Add the schema via a migration:

defmodule MyApp.Repo.Migrations.AddBaton do
use Ecto.Migration
# Omit :version to install the latest schema. The migration is idempotent
# (create_if_not_exists), so to upgrade an existing install you can ship a new
# migration that simply calls Baton.Migration.up/0 again.
def up, do: Baton.Migration.up()
def down, do: Baton.Migration.down()
end

Configure (the repo is inherited from Oban automatically):

config :baton,
oban_name: Oban,
pubsub: MyApp.PubSub, # only for live events/dashboard
pricing: MyApp.LLMPricing # only if tracking cost
config :my_app, Oban,
plugins: [
Oban.Plugins.Pruner,
{Baton.Plugin, interval: :timer.seconds(60)}
],
queues: [default: 20]

Data retention

Baton's tables (workflow_nodes, workflow_step_stats, workflow_debug_logs, workflow_completions) have no foreign key to oban_jobs, so Oban's Pruner does not clean them up — left alone they grow without bound. Enable pruning on Baton.Plugin to delete Baton rows once their backing Oban job has been pruned:

{Baton.Plugin,
interval: :timer.seconds(60),
prune: true, # off by default
debug_log_max_age: 24 * 60 * 60} # optional: cap debug logs at 24h (seconds)

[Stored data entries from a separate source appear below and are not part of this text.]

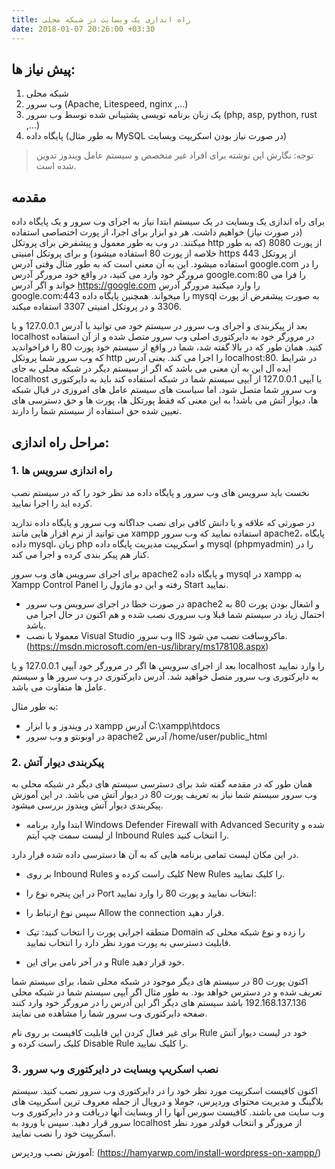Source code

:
 ```yaml
---
title: راه اندازی یک وبسایت در شبکه محلی
date: 2018-01-07 20:26:00 +03:30
---
```


## پیش نیاز ها:

1. شبکه محلی
2. وب سرور (Apache, Litespeed, nginx ,…)
3. یک زبان برنامه نویسی پشتیبانی شده توسط وب سرور (php, asp, python, rust ,...)
4. پایگاه داده (به طور مثال MySQL در صورت نیاز بودن اسکریپت وبسایت)

> توجه: نگارش این نوشته برای افراد غیر متخصص و سیستم عامل ویندوز تدوین شده است.

## مقدمه

برای راه اندازی یک وبسایت در یک سیستم ابتدا نیاز به اجرای وب سرور و یک پایگاه داده (در صورت نیاز) خواهیم داشت. هر دو ابزار برای اجرا، از پورت اختصاصی استفاده میکنند. در وب به طور معمول و پیشفرض برای پروتکل http از پورت 8080 (که به طور خلاصه از پورت 80 استفاده میشود) و برای پروتکل امنیتی https از پروتکل 443 استفاده میشود. این به آن معنی است که به طور مثال وقتی آدرس google.com را در مرورگر خود وارد می کنید، در واقع خود مرورگر آدرس google.com:80 را فرا می خواند و اگر آدرس https://google.com را وارد میکنید مرورگر آدرس google.com:443 را میخواند. همچنین پایگاه داده mysql به صورت پیشفرض از پورت 3306 و در پروتکل امنیتی 3307 استفاده میکند.

بعد از پیکربندی و اجرای وب سرور در سیستم خود می توانید با آدرس 127.0.0.1 و یا localhost در مرورگر خود به دایرکتوری اصلی وب سرور متصل شده و از آن استفاده کنید. همان طور که در بالا گفته شد، شما در واقع از سیستم خود پورت 80 را فراخواندید که وب سرور شما پروتکل http را اجرا می کند. یعنی آدرس localhost:80. در شرایط ایده آل این به آن معنی می باشد که اگر از سیستم دیگر در شبکه محلی به جای localhost یا آیپی 127.0.0.1 از آیپی سیستم شما در شبکه استفاده کند باید به دایرکتوری وب سرور شما متصل شود. اما سیاست های سیستم عامل های امروزی در قبال شبکه ها، دیوار آتش می باشد! به این معنی که فقط پورتکل ها، پورت ها و حق دسترسی های تعیین شده حق استفاده از سیستم شما را دارند.

<!-- more -->

## مراحل راه اندازی:

### 1. راه اندازی سرویس ها

نخست باید سرویس های وب سرور و پایگاه داده مد نظر خود را که در سیستم نصب کرده اید را اجرا نمایید.

در صورتی که علاقه و یا دانش کافی برای نصب جداگانه وب سرور و پایگاه داده ندارید می توانید از نرم افزار هایی مانند xampp استفاده نمایید که وب سرور apache2، پایگاه داده mysql، زبان php و اسکریپت مدیریت پایگاه داده mysql (phpmyadmin) را در کنار هم پیکر بندی کرده و اجرا می کند.

برای اجرای سرویس های وب سرور apache2 و پایگاه داده mysql در xampp به Xampp Control Panel رفته و این دو ماژول را Start نمایید.

<ax1>

* در صورت خطا در اجرای سرویس وب سرور apache2 و اشغال بودن پورت 80 به احتمال زیاد در سیستم شما قبلا وب سروری نصب شده و هم اکنون در حال اجرا می باشد. 
* معمولا با نصب Visual Studio وب سرور IIS ماکروسافت نصب می شود. (https://msdn.microsoft.com/en-us/library/ms178108.aspx)

بعد از اجرای سرویس ها اگر در مرورگر خود آیپی 127.0.0.1 و یا localhost را وارد نمایید به دایرکتوری وب سرور متصل خواهید شد. آدرس دایرکتوری در وب سرور ها و سیستم عامل ها متفاوت می باشد. 

به طور مثال: 

* در ویندوز و با ابزار xampp آدرس C:\xampp\htdocs 
* در اوبونتو و وب سرور apache2 آدرس /home/user/public_html 

<ax2>

### 2. پیکربندی دیوار آتش

همان طور که در مقدمه گفته شد برای دسترسی سیستم های دیگر در شبکه محلی به وب سرور سیستم شما نیاز به تعریف پورت 80 در دیوار آتش می باشد. در این آموزش پیکربندی دیوار آتش ویندوز بررسی میشود. 

* ابتدا وارد برنامه  Windows Defender Firewall with Advanced Security شده و از لیست سمت چپ آیتم Inbound Rules را انتخاب کنید.

<ax3>

در این مکان لیست تمامی برنامه هایی که به آن ها دسترسی داده شده قرار دارد. 

* بر روی Inbound Rules کلیک راست کرده و New Rules را کلیک نمایید.

<ax4>

* در این پنجره نوع را Port انتخاب نمایید و پورت 80 را وارد نمایید:

<ax5>

* سپس نوع ارتباط را Allow the connection قرار دهید.

<ax6>

* منطقه اجرایی پورت را انتخاب کنید: تیک Domain را زده و نوع شبکه محلی که قابلیت دسترسی به پورت مورد نظر دارد را انتخاب نمایید.

<ax7>

*  و در آخر نامی برای این Rule خود قرار دهید.

<ax8>

اکنون پورت 80 در سیستم های دیگر موجود در شبکه محلی شما، برای سیستم شما تعریف شده و در دسترس خواهد بود. به طور مثال اگر آیپی سیستم شما در شبکه محلی 192.168.137.136 باشد سیستم های دیگر اگر این آدرس را در مرورگر خود وارد کنند صفحه دایرکتوری وب سرور شما را مشاهده می نمایند.

<ax9>

برای غیر فعال کردن این قابلیت کافیست بر روی نام Rule خود در لیست دیوار آتش کلیک راست کرده و Disable Rule را کلیک نمایید. 

### 3. نصب اسکریپ وبسایت در دایرکتوری وب سرور 

اکنون کافیست اسکریپت مورد نظر خود را در دایرکتوری وب سرور نصب کنید. سیستم بلاگینگ و مدیریت محتوای وردپرس، جوملا و دروپال از جمله معروف ترین اسکریپت های وب سایت می باشند. کافیست سورس آنها را از وبسایت آنها دریافت و در دایرکتوری وب سرور قرار دهید. سپس با ورود به localhost از مرورگر و انتخاب فولدر مورد نظر اسکریپت خود را نصب نمایید. 

آموزش نصب وردپرس: (https://hamyarwp.com/install-wordpress-on-xampp/)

This piggybacks on Oban's Pruner, so there's a single retention policy. For this to be safe, the Pruner's max_age must exceed your longest workflow's runtime (which Baton already requires for correct dependency gating) — set it generously, e.g. {Oban.Plugins.Pruner, max_age: 60 * 60 * 24}.

Usage

defmodule MyApp.Steps.Fetch do
use Baton.Worker, queue: :default
@impl true
def perform_workflow(%Oban.Job{args: %{"url" => url}}) do
{:ok, %{body: fetch(url)}}
end
end
Baton.new(workflow_name: "ingest")
|> Baton.add(:fetch, MyApp.Steps.Fetch.new(%{url: "https://example.com"}))
|> Baton.add(:parse, MyApp.Steps.Parse.new(%{}), deps: [:fetch])
|> Baton.add(:store, MyApp.Steps.Store.new(%{}), deps: [:parse])
|> Baton.insert!()

See the getting started guide, the building a workflow guide (fan-out/fan-in, pruning, and a live LiveView), and the multi-model guide.

Integrating with Phoenix LiveView

Baton ships no LiveView of its own. Instead, every step transition is broadcast over Phoenix.PubSub, so you render progress however you like. (The same transitions are also emitted as telemetry — see Baton.Telemetry — if you'd rather not use Phoenix at all.)

1. Point Baton at your PubSub

A Phoenix app already starts one in its supervision tree ({Phoenix.PubSub, name: MyApp.PubSub}). Tell Baton to use it:

config :baton, pubsub: MyApp.PubSub

If :pubsub is left unset, broadcasting is a no-op and the engine runs fine without Phoenix — only telemetry is emitted.

2. Topics and message shape

Each transition is published on two topics so views can subscribe at the granularity they need:

Don't build these strings by hand — use the helpers in Baton.Events. The message is always:

{:workflow_step_updated, %{
workflow_id: "uuid",
workflow_label: "patent:US11234567B2", # the :workflow_name you passed to new/1
step_name: "assess_quality",
worker: "MyApp.Patent.AssessQuality",
state: "completed", # see below
job_id: 123,
attempt: 1,
has_result: true,
error: nil, # an error string on failure, else nil
timestamp: ~U[2026-06-14 18:00:00Z]
}}

state is one of "executing", "snoozed", "completed", "retryable", "discarded", or "cancelled".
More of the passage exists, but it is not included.